General Discussion: Full Patient History:
The patient is a 19-month-old infant girl with idiopathic infantile spasms and refractory seizures. The patient experienced a seizure approximately 33 minutes into the uptake phase of the FDG-PET study.
General Discussion:
Epilepsy intractable to multiple medications requires evaluation for surgical treatment. This evaluation typically includes video monitored electroencephalogram (video-EEG), and FDG-PET and/or cerebral perfusion SPECT studies.
In this case, the infant patient was diagnosed with infantile spasm, age-dependent myoclonic seizures that occur with an incidence of 25:100,000. The most common causes are congenital malformations, perinatal asphyxia, and tuberous sclerosis. It can also be part of Aicardi syndrome, along with agenesis of corpus callosum and retinal malformation. Her brain MRI did not reveal any abnormality. Hence FDG-PET study was performed in hope for identifying an epileptogenic focus for intervention.
FDG-PET study is used to evaluate metabolic activity of the brain, specifically the cortices and subcortical nuclei, only during the interictal state. Immature normal brain typically demonstrates hypermetabolism in bilateral sensorimotor cortex, thalami, and cerebellar vermis. By 1 year of age, a normal infant has FDG uptake pattern resembling that of a normal adult.
As this case demonstrates, ictal FDG-PET is not useful because the long uptake phase covers the entire ictal event and extends into the postictal state. The resultant image would not be true representation of the initial phase of an ictal state, where the epileptogenic location might be identified as a hypermetabolic focus. This study was intended to capture the interictal state. Due to high frequency of this patient’s seizures, an incidental seizure occurred 33 minutes after radiophamaceutical injection, well into the uptake phase. The seizure activity yield this study nondiagnostic, as hypermetabolic areas likely represent spread of seizure activity, rather than true epileptogenic sites (Figure 1, Figure 2, Figure 3, and Figure 4).
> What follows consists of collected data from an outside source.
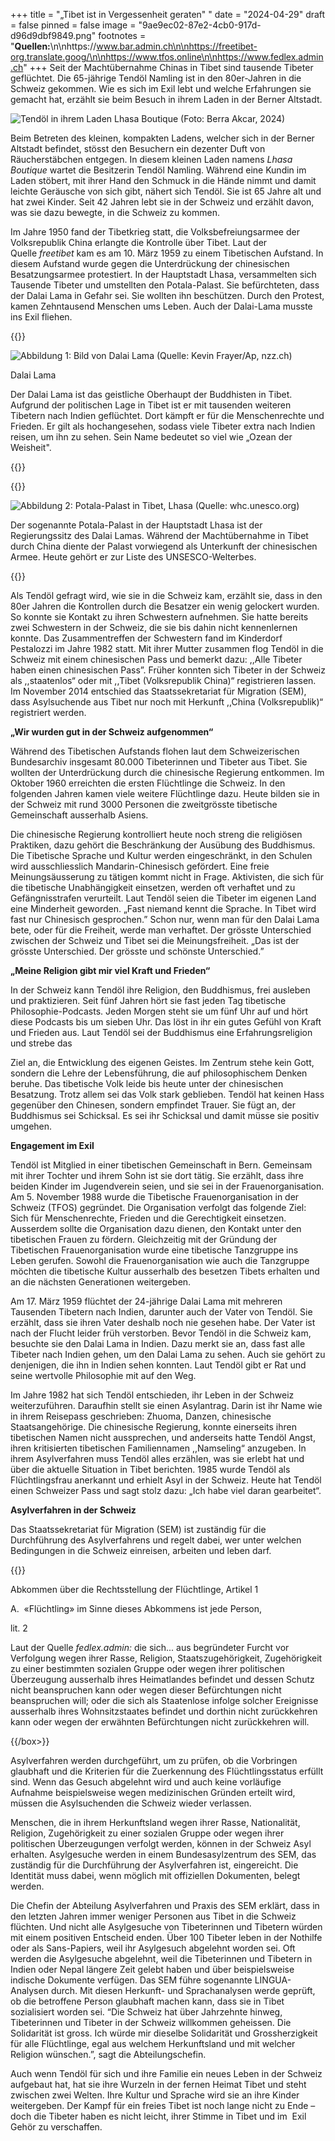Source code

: +++
title = "„Tibet ist in Vergessenheit geraten\" "
date = "2024-04-29"
draft = false
pinned = false
image = "9ae9ec02-87e2-4cb0-917d-d96d9dbf9849.png"
footnotes = "**Quellen:**\n\nhttps://www.bar.admin.ch\n\nhttps://freetibet-org.translate.goog/\n\nhttps://www.tfos.online\n\nhttps://www.fedlex.admin.ch"
+++
Seit der Machtübernahme Chinas in Tibet sind tausende Tibeter geflüchtet. Die 65-jährige Tendöl Namling ist in den 80er-Jahren in die Schweiz gekommen. Wie es sich im Exil lebt und welche Erfahrungen sie gemacht hat, erzählt sie beim Besuch in ihrem Laden in der Berner Altstadt.

![Tendöl in ihrem Laden Lhasa Boutique (Foto: Berra Akcar, 2024)](924278ab-ab98-4e37-b13a-ab926bd3e705.jpeg)

Beim Betreten des kleinen, kompakten Ladens, welcher sich in der Berner Altstadt befindet, stösst den Besuchern ein dezenter Duft von Räucherstäbchen entgegen. In diesem kleinen Laden namens *Lhasa Boutique* wartet die Besitzerin Tendöl Namling. Während eine Kundin im Laden stöbert, mit ihrer Hand den Schmuck in die Hände nimmt und damit leichte Geräusche von sich gibt, nähert sich Tendöl. Sie ist 65 Jahre alt und hat zwei Kinder. Seit 42 Jahren lebt sie in der Schweiz und erzählt davon, was sie dazu bewegte, in die Schweiz zu kommen.

Im Jahre 1950 fand der Tibetkrieg statt, die Volksbefreiungsarmee der Volksrepublik China erlangte die Kontrolle über Tibet. Laut der Quelle *freetibet* kam es am 10. März 1959 zu einem Tibetischen Aufstand. In diesem Aufstand wurde gegen die Unterdrückung der chinesischen Besatzungsarmee protestiert. In der Hauptstadt Lhasa, versammelten sich Tausende Tibeter und umstellten den Potala-Palast. Sie befürchteten, dass der Dalai Lama in Gefahr sei. Sie wollten ihn beschützen. Durch den Protest, kamen Zehntausend Menschen ums Leben. Auch der Dalai-Lama musste ins Exil fliehen.

{{<box>}}

![Abbildung 1: Bild von Dalai Lama (Quelle: Kevin Frayer/Ap, nzz.ch)](56550e89-6ca2-4a85-aca2-8e39eae8e72f_4_5005_c.jpeg)

Dalai Lama

Der Dalai Lama ist das geistliche Oberhaupt der Buddhisten in Tibet. Aufgrund der politischen Lage in Tibet ist er mit tausenden weiteren Tibetern nach Indien geflüchtet. Dort kämpft er für die Menschenrechte und Frieden. Er gilt als hochangesehen, sodass viele Tibeter extra nach Indien reisen, um ihn zu sehen. Sein Name bedeutet so viel wie „Ozean der Weisheit".

{{</box>}}



{{<box>}}

![Abbildung 2: Potala-Palast in Tibet, Lhasa (Quelle: whc.unesco.org)](aa0232f6-52d3-40ba-a17b-d1bebc41d81e.jpeg)

Der sogenannte Potala-Palast in der Hauptstadt Lhasa ist der Regierungssitz des Dalai Lamas. Während der Machtübernahme in Tibet durch China diente der Palast vorwiegend als Unterkunft der chinesischen Armee. Heute gehört er zur Liste des UNSESCO-Welterbes.

{{</box>}}



Als Tendöl gefragt wird, wie sie in die Schweiz kam, erzählt sie, dass in den 80er Jahren die Kontrollen durch die Besatzer ein wenig gelockert wurden. So konnte sie Kontakt zu ihren Schwestern aufnehmen. Sie hatte bereits zwei Schwestern in der Schweiz, die sie bis dahin nicht kennenlernen konnte. Das Zusammentreffen der Schwestern fand im Kinderdorf Pestalozzi im Jahre 1982 statt. Mit ihrer Mutter zusammen flog Tendöl in die Schweiz mit einem chinesischen Pass und bemerkt dazu: ,,Alle Tibeter haben einen chinesischen Pass”. Früher konnten sich Tibeter in der Schweiz als ,,staatenlos“ oder mit ,,Tibet (Volksrepublik China)“ registrieren lassen. Im November 2014 entschied das Staatssekretariat für Migration (SEM), dass Asylsuchende aus Tibet nur noch mit Herkunft ,,China (Volksrepublik)“ registriert werden. 

**„Wir wurden gut in der Schweiz aufgenommen“**

Während des Tibetischen Aufstands flohen laut dem Schweizerischen Bundesarchiv insgesamt 80.000 Tibeterinnen und Tibeter aus Tibet. Sie wollten der Unterdrückung durch die chinesische Regierung entkommen. Im Oktober 1960 erreichten die ersten Flüchtlinge die Schweiz. In den folgenden Jahren kamen viele weitere Flüchtlinge dazu. Heute bilden sie in der Schweiz mit rund 3000 Personen die zweitgrösste tibetische Gemeinschaft ausserhalb Asiens.

Die chinesische Regierung kontrolliert heute noch streng die religiösen Praktiken, dazu gehört die Beschränkung der Ausübung des Buddhismus. Die Tibetische Sprache und Kultur werden eingeschränkt, in den Schulen wird ausschliesslich Mandarin-Chinesisch gefördert. Eine freie Meinungsäusserung zu tätigen kommt nicht in Frage. Aktivisten, die sich für die tibetische Unabhängigkeit einsetzen, werden oft verhaftet und zu Gefängnisstrafen verurteilt. Laut Tendöl seien die Tibeter im eigenen Land eine Minderheit geworden. „Fast niemand kennt die Sprache. In Tibet wird fast nur Chinesisch gesprochen.” Schon nur, wenn man für den Dalai Lama bete, oder für die Freiheit, werde man verhaftet. Der grösste Unterschied zwischen der Schweiz und Tibet sei die Meinungsfreiheit. „Das ist der grösste Unterschied. Der grösste und schönste Unterschied.”

**„Meine Religion gibt mir viel Kraft und Frieden“**

In der Schweiz kann Tendöl ihre Religion, den Buddhismus, frei ausleben und praktizieren. Seit fünf Jahren hört sie fast jeden Tag tibetische Philosophie-Podcasts. Jeden Morgen steht sie um fünf Uhr auf und hört diese Podcasts bis um sieben Uhr. Das löst in ihr ein gutes Gefühl von Kraft und Frieden aus. Laut Tendöl sei der Buddhismus eine Erfahrungsreligion und strebe das 

Ziel an, die Entwicklung des eigenen Geistes. Im Zentrum stehe kein Gott, sondern die Lehre der Lebensführung, die auf philosophischem Denken beruhe. Das tibetische Volk leide bis heute unter der chinesischen Besatzung. Trotz allem sei das Volk stark geblieben. Tendöl hat keinen Hass gegenüber den Chinesen, sondern empfindet Trauer. Sie fügt an, der Buddhismus sei Schicksal. Es sei ihr Schicksal und damit müsse sie positiv umgehen.

**Engagement im Exil**

Tendöl ist Mitglied in einer tibetischen Gemeinschaft in Bern. Gemeinsam mit ihrer Tochter und ihrem Sohn ist sie dort tätig. Sie erzählt, dass ihre beiden Kinder im Jugendverein seien, und sie sei in der Frauenorganisation. Am 5. November 1988 wurde die Tibetische Frauenorganisation in der Schweiz (TFOS) gegründet. Die Organisation verfolgt das folgende Ziel: Sich für Menschenrechte, Frieden und die Gerechtigkeit einsetzen. Ausserdem sollte die Organisation dazu dienen, den Kontakt unter den tibetischen Frauen zu fördern. Gleichzeitig mit der Gründung der Tibetischen Frauenorganisation wurde eine tibetische Tanzgruppe ins Leben gerufen. Sowohl die Frauenorganisation wie auch die Tanzgruppe möchten die tibetische Kultur ausserhalb des besetzen Tibets erhalten und an die nächsten Generationen weitergeben.

Am 17. März 1959 flüchtet der 24-jährige Dalai Lama mit mehreren Tausenden Tibetern nach Indien, darunter auch der Vater von Tendöl. Sie erzählt, dass sie ihren Vater deshalb noch nie gesehen habe. Der Vater ist nach der Flucht leider früh verstorben. Bevor Tendöl in die Schweiz kam, besuchte sie den Dalai Lama in Indien. Dazu merkt sie an, dass fast alle Tibeter nach Indien gehen, um den Dalai Lama zu sehen. Auch sie gehört zu denjenigen, die ihn in Indien sehen konnten. Laut Tendöl gibt er Rat und seine wertvolle Philosophie mit auf den Weg.

Im Jahre 1982 hat sich Tendöl entschieden, ihr Leben in der Schweiz weiterzuführen. Daraufhin stellt sie einen Asylantrag. Darin ist ihr Name wie in ihrem Reisepass geschrieben: Zhuoma, Danzen, chinesische Staatsangehörige. Die chinesische Regierung, konnte einerseits ihren tibetischen Namen nicht aussprechen, und anderseits hatte Tendöl Angst, ihren kritisierten tibetischen Familiennamen ,,Namseling“ anzugeben. In ihrem Asylverfahren muss Tendöl alles erzählen, was sie erlebt hat und über die aktuelle Situation in Tibet berichten. 1985 wurde Tendöl als Flüchtlingsfrau anerkannt und erhielt Asyl in der Schweiz. Heute hat Tendöl einen Schweizer Pass und sagt stolz dazu: „Ich habe viel daran gearbeitet“.

**Asylverfahren in der Schweiz**

Das Staatssekretariat für Migration (SEM) ist zuständig für die Durchführung des Asylverfahrens und regelt dabei, wer unter welchen Bedingungen in die Schweiz einreisen, arbeiten und leben darf.



{{<box>}}

Abkommen über die Rechtsstellung der Flüchtlinge, Artikel 1

A.  «Flüchtling» im Sinne dieses Abkommens ist jede Person,

lit. 2 

Laut der Quelle *fedlex.admin:* die sich... aus begründeter Furcht vor Verfolgung wegen ihrer Rasse, Religion, Staatszugehörigkeit, Zugehörigkeit zu einer bestimmten sozialen Gruppe oder wegen ihrer politischen Überzeugung ausserhalb ihres Heimatlandes befindet und dessen Schutz nicht beanspruchen kann oder wegen dieser Befürchtungen nicht beanspruchen will; oder die sich als Staatenlose infolge solcher Ereignisse ausserhalb ihres Wohnsitzstaates befindet und dorthin nicht zurückkehren kann oder wegen der erwähnten Befürchtungen nicht zurückkehren will.

{{/box>}}



Asylverfahren werden durchgeführt, um zu prüfen, ob die Vorbringen glaubhaft und die Kriterien für die Zuerkennung des Flüchtlingsstatus erfüllt sind. Wenn das Gesuch abgelehnt wird und auch keine vorläufige Aufnahme beispielsweise wegen medizinischen Gründen erteilt wird, müssen die Asylsuchenden die Schweiz wieder verlassen.

Menschen, die in ihrem Herkunftsland wegen ihrer Rasse, Nationalität, Religion, Zugehörigkeit zu einer sozialen Gruppe oder wegen ihrer politischen Überzeugungen verfolgt werden, können in der Schweiz Asyl erhalten. Asylgesuche werden in einem Bundesasylzentrum des SEM, das zuständig für die Durchführung der Asylverfahren ist, eingereicht. Die Identität muss dabei, wenn möglich mit offiziellen Dokumenten, belegt werden. 

Die Chefin der Abteilung Asylverfahren und Praxis des SEM erklärt, dass in den letzten Jahren immer weniger Personen aus Tibet in die Schweiz flüchten. Und nicht alle Asylgesuche von Tibeterinnen und Tibetern würden mit einem positiven Entscheid enden. Über 100 Tibeter leben in der Nothilfe oder als Sans-Papiers, weil ihr Asylgesuch abgelehnt worden sei. Oft werden die Asylgesuche abgelehnt, weil die Tibeterinnen und Tibetern in Indien oder Nepal längere Zeit gelebt haben und über beispielsweise indische Dokumente verfügen. Das SEM führe sogenannte LINGUA-Analysen durch. Mit diesen Herkunft- und Sprachanalysen werde geprüft, ob die betroffene Person glaubhaft machen kann, dass sie in Tibet sozialisiert worden sei. “Die Schweiz hat über Jahrzehnte hinweg, Tibeterinnen und Tibeter in der Schweiz willkommen geheissen. Die Solidarität ist gross. Ich würde mir dieselbe Solidarität und Grossherzigkeit für alle Flüchtlinge, egal aus welchem Herkunftsland und mit welcher Religion wünschen.”, sagt die Abteilungschefin. 

Auch wenn Tendöl für sich und ihre Familie ein neues Leben in der Schweiz aufgebaut hat, hat sie ihre Wurzeln in der fernen Heimat Tibet und steht zwischen zwei Welten. Ihre Kultur und Sprache wird sie an ihre Kinder weitergeben. Der Kampf für ein freies Tibet ist noch lange nicht zu Ende – doch die Tibeter haben es nicht leicht, ihrer Stimme in Tibet und im  Exil Gehör zu verschaffen.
In the interictal state, epileptogenic focus is known to be hypometabolic in the interictal state, and hypermetabolic in the ictal state. Hence, on an interictal FDG-PET study, focal hypometabolism in the cerebral cortex is interpreted as potential epileptogenic focus, unless any abnormality is identified on brain MRI to explain this finding. Hypometabolic area related to an epileptogenic focus can be much larger than the focus itself, as it represents area affected by the seizure focus, and not just the focus itself. Therefore, often the study is clinically useful only to demonstrate which side the seizure might be coming from (lateralization), rather than the exact epileptogenic focus. The sensitivity for identifying lateralization is about 70%.